Worm Breeder's Gazette 13(2): 33 (February 1, 1994)
These abstracts should not be cited in bibliographies. Material contained herein should be treated as personal communication and should be cited as such only with the consent of the author.
The synthetic Multivulva (synMuv) genes act in the determination of vulval cell fates. These genes are defined by the production of a synthetic Multivulva phenotype in certain double mutant combinations. Single mutants are wild-type with respect to vulval development. Mutants fall into two classes, A or B. Any double mutant carrying both a class A and a class B mutation is Multivulva. Double mutants carrying two mutations of the same class display wild-type vulval development. These results suggest that the synMuv genes encode the constituents of two redundant pathways that negatively regulate vulval development. We have cloned lin-36 III, a class B synMuv gene. Iin-36 was placed roughly halfway between egl-S and unc-36 by three-factor mapping experiments ( egl-5 (9/17) lin-36 (8/17) unc-36 )and was shown to be deleted by nD30420. Pools of cosmids from the implicated region were tested in germline transformation experiments. E02E3 rescued the Multivulva phenotype of both MT3022 lin-8 ( n111 ); lin-36 ( n747 )and MT1643 lin-36 ( n766 );lin- lin-15 ( n767 )).Rescuing activity was narrowed to a 5.0 kb SalI-XbaI fragment.

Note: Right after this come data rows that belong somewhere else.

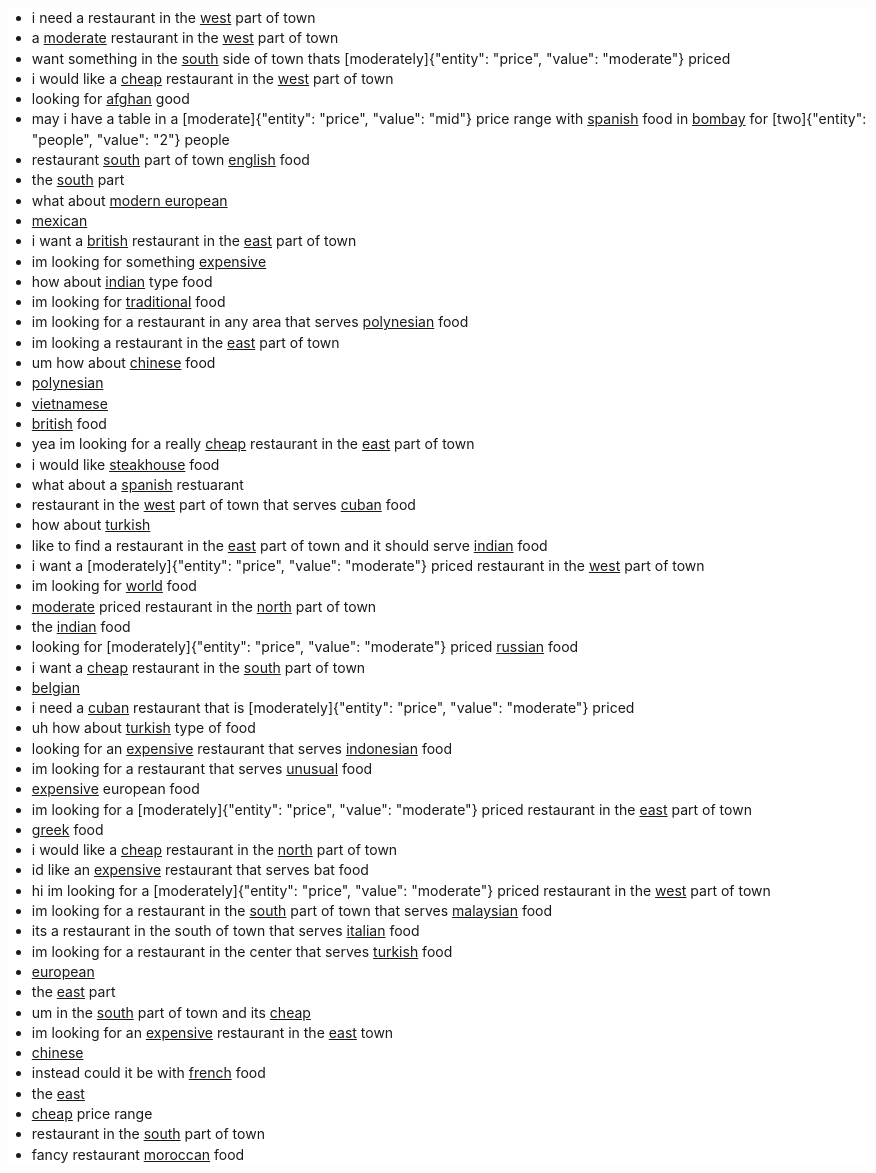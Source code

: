 - i need a restaurant in the [west](location) part of town
- a [moderate](price) restaurant in the [west](location) part of town
- want something in the [south](location) side of town thats [moderately]{"entity": "price", "value": "moderate"} priced
- i would like a [cheap](price) restaurant in the [west](location) part of town
- looking for [afghan](cuisine) good
- may i have a table in a [moderate]{"entity": "price", "value": "mid"} price range with [spanish](cuisine) food in [bombay](location) for [two]{"entity": "people", "value": "2"} people
- restaurant [south](location) part of town [english](cuisine) food
- the [south](location) part
- what about [modern european](cuisine)
- [mexican](cuisine)
- i want a [british](cuisine) restaurant in the [east](location) part of town
- im looking for something [expensive](price)
- how about [indian](cuisine) type food
- im looking for [traditional](cuisine) food
- im looking for a restaurant in any area that serves [polynesian](cuisine) food
- im looking a restaurant in the [east](location) part of town
- um how about [chinese](cuisine) food
- [polynesian](cuisine)
- [vietnamese](cuisine)
- [british](cuisine) food
- yea im looking for a really [cheap](price) restaurant in the [east](location) part of town
- i would like [steakhouse](cuisine) food
- what about a [spanish](cuisine) restuarant
- restaurant in the [west](location) part of town that serves [cuban](cuisine) food
- how about [turkish](cuisine)
- like to find a restaurant in the [east](location) part of town and it should serve [indian](cuisine) food
- i want a [moderately]{"entity": "price", "value": "moderate"} priced restaurant in the [west](location) part of town
- im looking for [world](cuisine) food
- [moderate](price) priced restaurant in the [north](location) part of town
- the [indian](cuisine) food
- looking for [moderately]{"entity": "price", "value": "moderate"} priced [russian](cuisine) food
- i want a [cheap](price) restaurant in the [south](location) part of town
- [belgian](cuisine)
- i need a [cuban](cuisine) restaurant that is [moderately]{"entity": "price", "value": "moderate"} priced
- uh how about [turkish](cuisine) type of food
- looking for an [expensive](price) restaurant that serves [indonesian](cuisine) food
- im looking for a restaurant that serves [unusual](cuisine) food
- [expensive](price) european food
- im looking for a [moderately]{"entity": "price", "value": "moderate"} priced restaurant in the [east](location) part of town
- [greek](cuisine) food
- i would like a [cheap](price) restaurant in the [north](location) part of town
- id like an [expensive](price) restaurant that serves bat food
- hi im looking for a [moderately]{"entity": "price", "value": "moderate"} priced restaurant in the [west](location) part of town
- im looking for a restaurant in the [south](location) part of town that serves [malaysian](cuisine) food
- its a restaurant in the south of town that serves [italian](cuisine) food
- im looking for a restaurant in the center that serves [turkish](cuisine) food
- [european](cuisine)
- the [east](location) part
- um in the [south](location) part of town and its [cheap](price)
- im looking for an [expensive](price) restaurant in the [east](location) town
- [chinese](cuisine)
- instead could it be with [french](cuisine) food
- the [east](location)
- [cheap](price) price range
- restaurant in the [south](location) part of town
- fancy restaurant [moroccan](cuisine) food
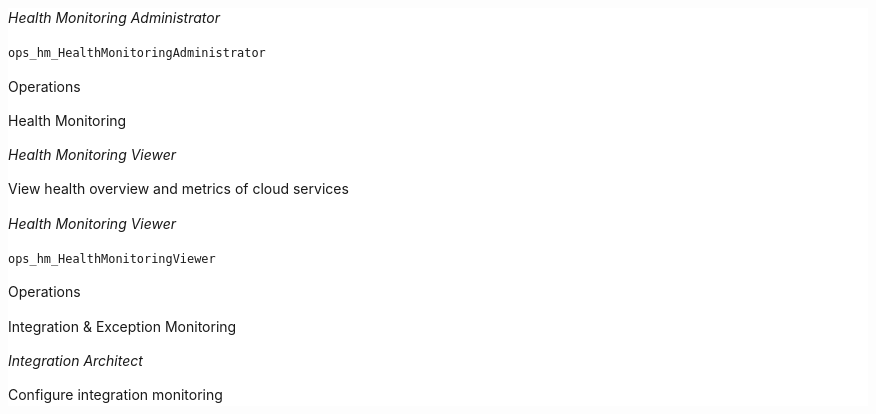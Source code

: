 *Health Monitoring Administrator* 

</td>
<td valign="top">

`ops_hm_HealthMonitoringAdministrator` 

</td>
</tr>
<tr>
<td valign="top">

Operations

</td>
<td valign="top">

Health Monitoring

</td>
<td valign="top">

*Health Monitoring Viewer* 

</td>
<td valign="top">

View health overview and metrics of cloud services

</td>
<td valign="top">

*Health Monitoring Viewer* 

</td>
<td valign="top">

`ops_hm_HealthMonitoringViewer` 

</td>
</tr>
<tr>
<td valign="top">

Operations

</td>
<td valign="top">

Integration & Exception Monitoring

</td>
<td valign="top">

*Integration Architect* 

</td>
<td valign="top">

Configure integration monitoring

This fragment was used to probe a mixed stage Northern blot, which showed a single transcript of approximately 3.3 kb. It was also used to probe the Barstead cDNA library and isolate a full length cDNA of 3400 bp containing both a poly-A tail and nine nucleotides of the SL1 trans-spliced leader. The sequence of this cDNA was determined. Conceptual translation revealed a hydrophilic protein of 962 amino acids with an estimated molecular weight of 108 kDa. This protein has no similarity to any known protein.